- Requirement
What is needed is an exact copy of the entries, with the pictures excluded.

= Beginning of Section =

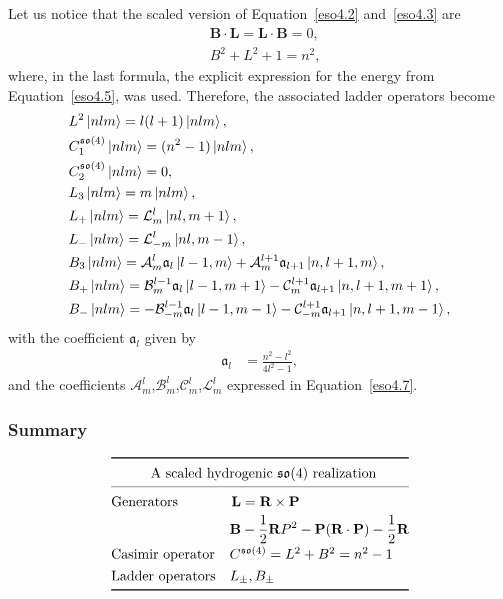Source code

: \documentclass[12pt,a4paper]{report}
\theoremstyle{definition}
\theoremstyle{remark}
\theoremstyle{remark}
\begin{document}
Let us notice that the scaled version of Equation~\ref{eso4.2} and~\ref{eso4.3} are
\begin{align*}
&\textbf{B}\cdot\textbf{L}=\textbf{L}\cdot\textbf{B}=0,\\
&B^2+L^2+1=n^2,
\end{align*}
where, in the last formula, the explicit expression for the energy from Equation~\ref{eso4.5}, was used. 
Therefore, the associated ladder operators become
\begin{equation}\label{eso4scaled.2}
\begin{aligned}
&L^2\ket{nlm}=l(l+1)\ket{nlm},\\
&C^{\mathfrak{so}(4)}_1\ket{nlm}=(n^2-1)\ket{nlm},\\
&C^{\mathfrak{so}(4)}_2\ket{nlm}=0,\\
&L_3\ket{nlm}=m\ket{nlm},\\
&L_+\ket{nlm}=\mathcal{L}_m^l\ket{nl,m+1},\\
&L_-\ket{nlm}=\mathcal{L}_{-m}^l\ket{nl,m-1},\\
&B_3\ket{nlm}=\mathcal{A}_m^l\mathfrak{a}_l\ket{l-1,m}+\mathcal{A}_m^{l+1}\mathfrak{a}_{l+1}\ket{n,l+1,m},\\
&B_+\ket{nlm}=\mathcal{B}_m^{l-1}\mathfrak{a}_l\ket{l-1,m+1}-\mathcal{C}_m^{l+1}\mathfrak{a}_{l+1}\ket{n,l+1,m+1},\\
&B_-\ket{nlm}=-\mathcal{B}_{-m}^{l-1}\mathfrak{a}_l\ket{l-1,m-1}-\mathcal{C}_{-m}^{l+1}\mathfrak{a}_{l+1}\ket{n,l+1,m-1},
\end{aligned}
\end{equation}
with the coefficient $\mathfrak{a}_l$ given by
\begin{equation}\label{eso4scaled.3}
\begin{aligned}
\mathfrak{a}_l&=\frac{n^2-l^2}{4l^2-1},
\end{aligned}
\end{equation}
and the coefficients $\mathcal{A}_m^l$,$\mathcal{B}_m^l$,$\mathcal{C}_m^l$,$\mathcal{L}_m^l$ expressed in Equation~\ref{eso4.7}.

\subsubsection{Summary}
\begin{equation*}
\def\arraystretch{1.3}
\begin{array}{@{}ll@{}}
\toprule
 \multicolumn{2}{c@{}}{\text{A scaled hydrogenic }\mathfrak{so}(4) \text{ realization}} \\
\cmidrule{1-2}
 \text{Generators} & \begin{aligned}[t]
 \textbf{L}&=\textbf{R}\times\textbf{P}\\
  \textbf{B}&-\frac{1}{2}\textbf{R}P^2-\textbf{P}(\textbf{R}\cdot\textbf{P})-\frac{1}{2}\textbf{R}\\
  \end{aligned}\\
 \text{Casimir operator} & C^{\mathfrak{so}(4)}=L^2+B^2=n^2-1\\
 \text{Ladder operators} & L_\pm,B_\pm\\
\bottomrule
\end{array}
\end{equation*}
\end{document}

= End of Section =

- Result
Source code

: \documentclass[12pt,a4paper]{report}
\theoremstyle{definition}
\theoremstyle{remark}
\theoremstyle{remark}
\begin{document}
Let us notice that the scaled version of Equation~\ref{eso4.2} and~\ref{eso4.3} are
\begin{align*}
&\textbf{B}\cdot\textbf{L}=\textbf{L}\cdot\textbf{B}=0,\\
&B^2+L^2+1=n^2,
\end{align*}
where, in the last formula, the explicit expression for the energy from Equation~\ref{eso4.5}, was used. 
Therefore, the associated ladder operators become
\begin{equation}\label{eso4scaled.2}
\begin{aligned}
&L^2\ket{nlm}=l(l+1)\ket{nlm},\\
&C^{\mathfrak{so}(4)}_1\ket{nlm}=(n^2-1)\ket{nlm},\\
&C^{\mathfrak{so}(4)}_2\ket{nlm}=0,\\
&L_3\ket{nlm}=m\ket{nlm},\\
&L_+\ket{nlm}=\mathcal{L}_m^l\ket{nl,m+1},\\
&L_-\ket{nlm}=\mathcal{L}_{-m}^l\ket{nl,m-1},\\
&B_3\ket{nlm}=\mathcal{A}_m^l\mathfrak{a}_l\ket{l-1,m}+\mathcal{A}_m^{l+1}\mathfrak{a}_{l+1}\ket{n,l+1,m},\\
&B_+\ket{nlm}=\mathcal{B}_m^{l-1}\mathfrak{a}_l\ket{l-1,m+1}-\mathcal{C}_m^{l+1}\mathfrak{a}_{l+1}\ket{n,l+1,m+1},\\
&B_-\ket{nlm}=-\mathcal{B}_{-m}^{l-1}\mathfrak{a}_l\ket{l-1,m-1}-\mathcal{C}_{-m}^{l+1}\mathfrak{a}_{l+1}\ket{n,l+1,m-1},
\end{aligned}
\end{equation}
with the coefficient $\mathfrak{a}_l$ given by
\begin{equation}\label{eso4scaled.3}
\begin{aligned}
\mathfrak{a}_l&=\frac{n^2-l^2}{4l^2-1},
\end{aligned}
\end{equation}
and the coefficients $\mathcal{A}_m^l$,$\mathcal{B}_m^l$,$\mathcal{C}_m^l$,$\mathcal{L}_m^l$ expressed in Equation~\ref{eso4.7}.

\subsubsection{Summary}
\begin{equation*}
\def\arraystretch{1.3}
\begin{array}{@{}ll@{}}
\toprule
 \multicolumn{2}{c@{}}{\text{A scaled hydrogenic }\mathfrak{so}(4) \text{ realization}} \\
\cmidrule{1-2}
 \text{Generators} & \begin{aligned}[t]
 \textbf{L}&=\textbf{R}\times\textbf{P}\\
  \textbf{B}&-\frac{1}{2}\textbf{R}P^2-\textbf{P}(\textbf{R}\cdot\textbf{P})-\frac{1}{2}\textbf{R}\\
  \end{aligned}\\
 \text{Casimir operator} & C^{\mathfrak{so}(4)}=L^2+B^2=n^2-1\\
 \text{Ladder operators} & L_\pm,B_\pm\\
\bottomrule
\end{array}
\end{equation*}
\end{document}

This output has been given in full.